(Stored data Opens)

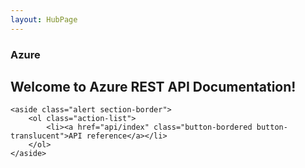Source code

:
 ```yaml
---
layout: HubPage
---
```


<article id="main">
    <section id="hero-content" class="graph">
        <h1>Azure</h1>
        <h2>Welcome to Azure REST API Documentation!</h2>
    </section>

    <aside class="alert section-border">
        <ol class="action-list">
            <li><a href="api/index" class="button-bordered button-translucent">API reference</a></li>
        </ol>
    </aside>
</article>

(Stored data Closes)
(Stored data Opens)

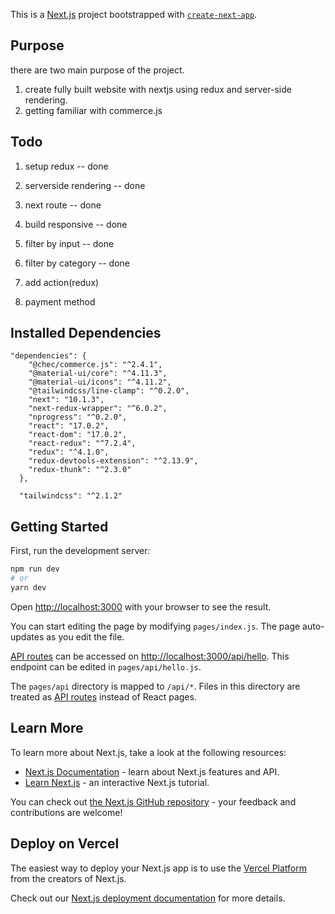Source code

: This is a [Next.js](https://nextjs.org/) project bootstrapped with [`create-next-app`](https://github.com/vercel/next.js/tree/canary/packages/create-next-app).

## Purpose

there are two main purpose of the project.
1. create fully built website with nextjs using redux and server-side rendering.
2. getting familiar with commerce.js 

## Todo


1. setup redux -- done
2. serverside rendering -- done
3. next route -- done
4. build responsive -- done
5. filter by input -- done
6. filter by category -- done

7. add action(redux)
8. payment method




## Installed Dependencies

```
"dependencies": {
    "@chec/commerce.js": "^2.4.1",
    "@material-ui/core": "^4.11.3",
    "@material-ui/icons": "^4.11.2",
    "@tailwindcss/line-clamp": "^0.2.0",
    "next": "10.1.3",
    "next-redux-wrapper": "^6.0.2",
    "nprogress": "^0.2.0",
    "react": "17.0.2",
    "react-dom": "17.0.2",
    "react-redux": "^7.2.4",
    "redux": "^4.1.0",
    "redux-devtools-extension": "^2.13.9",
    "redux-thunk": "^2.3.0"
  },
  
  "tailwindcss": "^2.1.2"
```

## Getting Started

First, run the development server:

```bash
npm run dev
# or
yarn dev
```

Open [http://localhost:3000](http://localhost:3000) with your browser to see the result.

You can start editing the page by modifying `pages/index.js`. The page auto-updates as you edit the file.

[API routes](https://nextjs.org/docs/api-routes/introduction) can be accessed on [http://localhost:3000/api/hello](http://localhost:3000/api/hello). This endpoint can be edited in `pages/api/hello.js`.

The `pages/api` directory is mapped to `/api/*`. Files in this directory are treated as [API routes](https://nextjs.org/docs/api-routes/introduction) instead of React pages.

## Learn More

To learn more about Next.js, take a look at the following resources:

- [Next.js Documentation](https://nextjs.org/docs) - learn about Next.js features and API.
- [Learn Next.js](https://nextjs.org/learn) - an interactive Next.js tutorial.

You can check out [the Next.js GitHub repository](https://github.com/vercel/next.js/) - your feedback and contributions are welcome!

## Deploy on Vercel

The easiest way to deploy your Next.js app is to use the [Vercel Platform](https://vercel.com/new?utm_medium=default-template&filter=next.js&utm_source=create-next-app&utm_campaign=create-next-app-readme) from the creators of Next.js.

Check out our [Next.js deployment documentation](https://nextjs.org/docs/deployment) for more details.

(Stored data Closes)

● **What you will do**: When a line in the records holds the string "create", copy that line.

● **Answer for the task**:
: This is a [Next.js](https://nextjs.org/) project bootstrapped with [`create-next-app`](https://github.com/vercel/next.js/tree/canary/packages/create-next-app).
1. create fully built website with nextjs using redux and server-side rendering.
The easiest way to deploy your Next.js app is to use the [Vercel Platform](https://vercel.com/new?utm_medium=default-template&filter=next.js&utm_source=create-next-app&utm_campaign=create-next-app-readme) from the creators of Next.js.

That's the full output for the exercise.